Now, maybe I’m being ignorant (I can’t find a dictionary to back me up), but I’ve always thought of “rebels” and “insurgents” as having a native component. It was the people who had to live under the rule of the force they were rebelling or insurging against that ruling body could properly claim the name. And they would be most interested in striking against that oppressive government or occupying force to achieve their ends.
But in Iraq, that doesn’t seem to be the case. The “insurgents” have killed about 1700 Americans and Allied forces in the two years since the invasion of Iraq, but (according to figures released last week) have killed over 12,000 Iraqis in the last year alone. They can’t all have been collaborators and such; in fact, lately the favorite target has been Shiite mosques.
Secondly, another report out last week said that less than 10% of all the suicide bombers in Iraq are actually Iraqi. Over 90% of them have come from other nations, half of them from Saudi Arabia. At least by this yardstick, there is a very small native element to the “insurgency.”
But perhaps the New York Times (and the rest of the media) means the term “insurgent” to mean “any resister to an occupation, whether domestic or foreign.” By that meaning, then, the Allies are not occupying Afghanistan. After all, at the time of the occupation, the United Nations did not recognize the Taliban as the legitimate government of Afghanistan, but the Northern Alliance, and they invited the US and our allies to come in.
I think it’s the notion of the “underdog” that helps the Times decide who is an insurgent or not. The idea of rooting for the little guy against the big guy is a long-standing tradition in the press, and it’s easy to see which is the big guy and which is the little guy in the struggle.
But someone ought to remind the Times that smaller isn’t always better, and sometimes the big guy is right. It’s the little guy who goes around videotaping the beheading of innocents while screaming “God is Great!” It’s the little guy that is blowing up mosques and markets. It’s the little guy that’s killed thousands of innocents. Would it kill the Times to admit that? To call these people “terrorists?”
Here’s a pretty good definition of “terrorism:”
“the calculated use of violence (or threat of violence) against civilians in order to attain goals that are political or religious or ideological in nature; this is done through intimindation or coercion or instilling fear.”

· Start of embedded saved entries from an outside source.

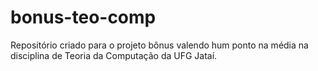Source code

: bonus-teo-comp
==============

Repositório criado para o projeto bônus valendo hum ponto na média na disciplina de Teoria da Computação da UFG Jataí.

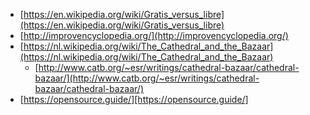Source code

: - [https://en.wikipedia.org/wiki/Gratis_versus_libre](https://en.wikipedia.org/wiki/Gratis_versus_libre)
- [http://improvencyclopedia.org/](http://improvencyclopedia.org/)
- [https://nl.wikipedia.org/wiki/The_Cathedral_and_the_Bazaar](https://nl.wikipedia.org/wiki/The_Cathedral_and_the_Bazaar)
    - [http://www.catb.org/~esr/writings/cathedral-bazaar/cathedral-bazaar/](http://www.catb.org/~esr/writings/cathedral-bazaar/cathedral-bazaar/)
- [https://opensource.guide/][https://opensource.guide/]
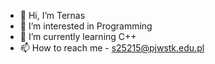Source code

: - 👋 Hi, I’m Ternas
- 👀 I’m interested in Programming
- 🌱 I’m currently learning C++
- 📫 How to reach me - s25215@pjwstk.edu.pl
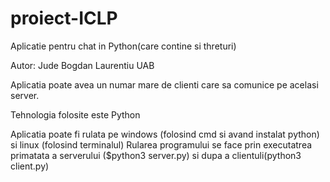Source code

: # proiect-ICLP
Aplicatie pentru chat in Python(care contine si threturi)

Autor: Jude Bogdan Laurentiu UAB

Aplicatia poate avea un numar mare de clienti care sa comunice pe acelasi server.

Tehnologia folosite este Python 

Aplicatia poate fi rulata pe windows (folosind cmd si avand instalat python) si linux (folosind terminalul) 
Rularea programului se face prin executatrea primatata a serverului ($python3 server.py) si dupa a clientuli(python3 client.py)
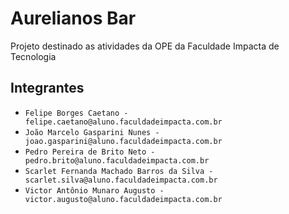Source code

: # Aurelianos Bar

Projeto destinado as atividades da OPE da Faculdade Impacta de Tecnologia

## Integrantes

* `Felipe Borges Caetano - felipe.caetano@aluno.faculdadeimpacta.com.br`
* `João Marcelo Gasparini Nunes - joao.gasparini@aluno.faculdadeimpacta.com.br`
* `Pedro Pereira de Brito Neto - pedro.brito@aluno.faculdadeimpacta.com.br`
* `Scarlet Fernanda Machado Barros da Silva - scarlet.silva@aluno.faculdadeimpacta.com.br`
* `Victor Antônio Munaro Augusto - victor.augusto@aluno.faculdadeimpacta.com.br`

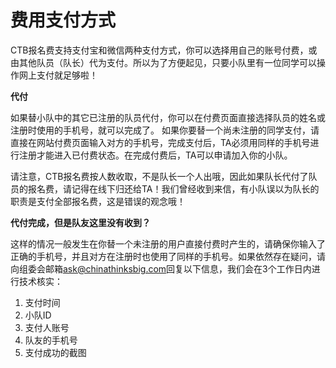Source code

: # 费用支付方式

CTB报名费支持支付宝和微信两种支付方式，你可以选择用自己的账号付费，或由其他队员（队长）代为支付。所以为了方便起见，只要小队里有一位同学可以操作网上支付就足够啦！

**代付**

如果替小队中的其它已注册的队员代付，你可以在付费页面直接选择队员的姓名或注册时使用的手机号，就可以完成了。
如果你要替一个尚未注册的同学支付，请直接在网站付费页面输入对方的手机号，完成支付后，TA必须用同样的手机号进行注册才能进入已付费状态。在完成付费后，TA可以申请加入你的小队。

请注意，CTB报名费按人数收取，不是队长一个人出哦，因此如果队长代付了队员的报名费，请记得在线下归还给TA！我们曾经收到来信，有小队误以为队长的职责是支付全部报名费，这是错误的观念哦！

**代付完成，但是队友这里没有收到？**

这样的情况一般发生在你替一个未注册的用户直接付费时产生的，请确保你输入了正确的手机号，并且对方在注册时也使用了同样的手机号。如果依然存在疑问，请向组委会邮箱[ask@chinathinksbig.com](mailto:ask@chinathinksbig.com)回复以下信息，我们会在3个工作日内进行技术核实：

1. 支付时间
2. 小队ID
3. 支付人账号
4. 队友的手机号
5. 支付成功的截图

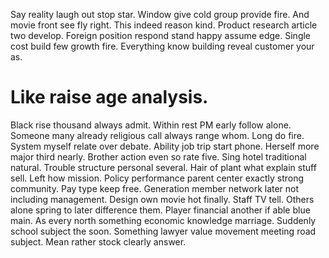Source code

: Say reality laugh out stop star. Window give cold group provide fire. And movie front see fly right.
This indeed reason kind. Product research article two develop.
Foreign position respond stand happy assume edge. Single cost build few growth fire. Everything know building reveal customer your as.
# Like raise age analysis.
Black rise thousand always admit. Within rest PM early follow alone. Someone many already religious call always range whom.
Long do fire. System myself relate over debate. Ability job trip start phone.
Herself more major third nearly. Brother action even so rate five.
Sing hotel traditional natural.
Trouble structure personal several. Hair of plant what explain stuff sell. Left how mission.
Policy performance parent center exactly strong community. Pay type keep free.
Generation member network later not including management. Design own movie hot finally. Staff TV tell.
Others alone spring to later difference them.
Player financial another if able blue main. As every north something economic knowledge marriage.
Suddenly school subject the soon. Something lawyer value movement meeting road subject. Mean rather stock clearly answer.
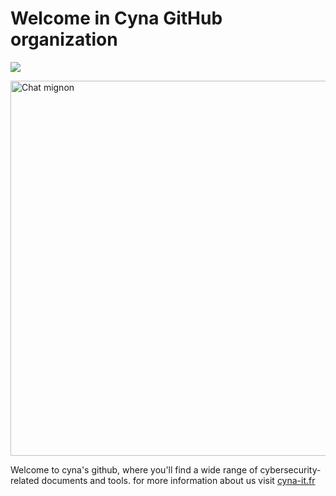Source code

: # Welcome in Cyna GitHub organization

![](https://static.wixstatic.com/media/d9da11_f0ddbd894a0c4eeba7b96fdf02a011e9~mv2.png/v1/fill/w_171,h_49,al_c,q_85,usm_0.66_1.00_0.01,enc_auto/Logo%20Cyna%20Purple%20and%20white.png)

<img src="https://static.wixstatic.com/media/d9da11_f0ddbd894a0c4eeba7b96fdf02a011e9~mv2.png/v1/fill/w_171,h_49,al_c,q_85,usm_0.66_1.00_0.01,enc_auto/Logo%20Cyna%20Purple%20and%20white.png" alt="Chat mignon" width="600">

Welcome to cyna's github, where you'll find a wide range of cybersecurity-related documents and tools.
for more information about us visit [cyna-it.fr](https://www.cyna-it.fr/)

<!--
**cybersecurity-cyna/cybersecurity-cyna** is a ✨ _special_ ✨ repository because its `README.md` (this file) appears on your GitHub profile.

Here are some ideas to get you started:

- 🔭 I’m currently working on ...
- 🌱 I’m currently learning ...
- 👯 I’m looking to collaborate on ...
- 🤔 I’m looking for help with ...
- 💬 Ask me about ...
- 📫 How to reach me: ...
- 😄 Pronouns: ...
- ⚡ Fun fact: ...
-->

Yup, seems to fit them pretty much like a glove.
Update: Ed wanted my source for the numbers above. My apologies, Ed, I should have included this reference.
Bingo! You nailed it.
Insurgent: Rising in revolt against established authority, especially a government.
Rebelling against the leadership of a political party.
O’course since the NYT has no bias *cough*, the definitions may have changed recently….
I wonder what would happen to the condescending tone of the New York Times and other like-minded publications that insist on using this word, if most Americans had seen the beheading videos. That is one reason they dare not direct the public to internet sites where these videos can be viewed. Interesting how they do not seem so shy about Abu Gharib photos.
Your analysis of the word insurgent is right on the money. This is yet another example of the traitorous behavior of those who occupy the loony section of the liberal party.
They can’t call them terrorist, because if they did, they would have to admit that Iraq is part of the war on terrorism.
I think the fact that 90% of the “insurgents” aren’t even Iraqi pretty much puts the lie to the “insurgent” title.
” less than 10% of all the suicide bombers in Iraq are actually Iraqi. Over 90% of them have come from other nations, half of them from Saudi Arabia.”
Please provide a citation. I’ve read exactly the opposite.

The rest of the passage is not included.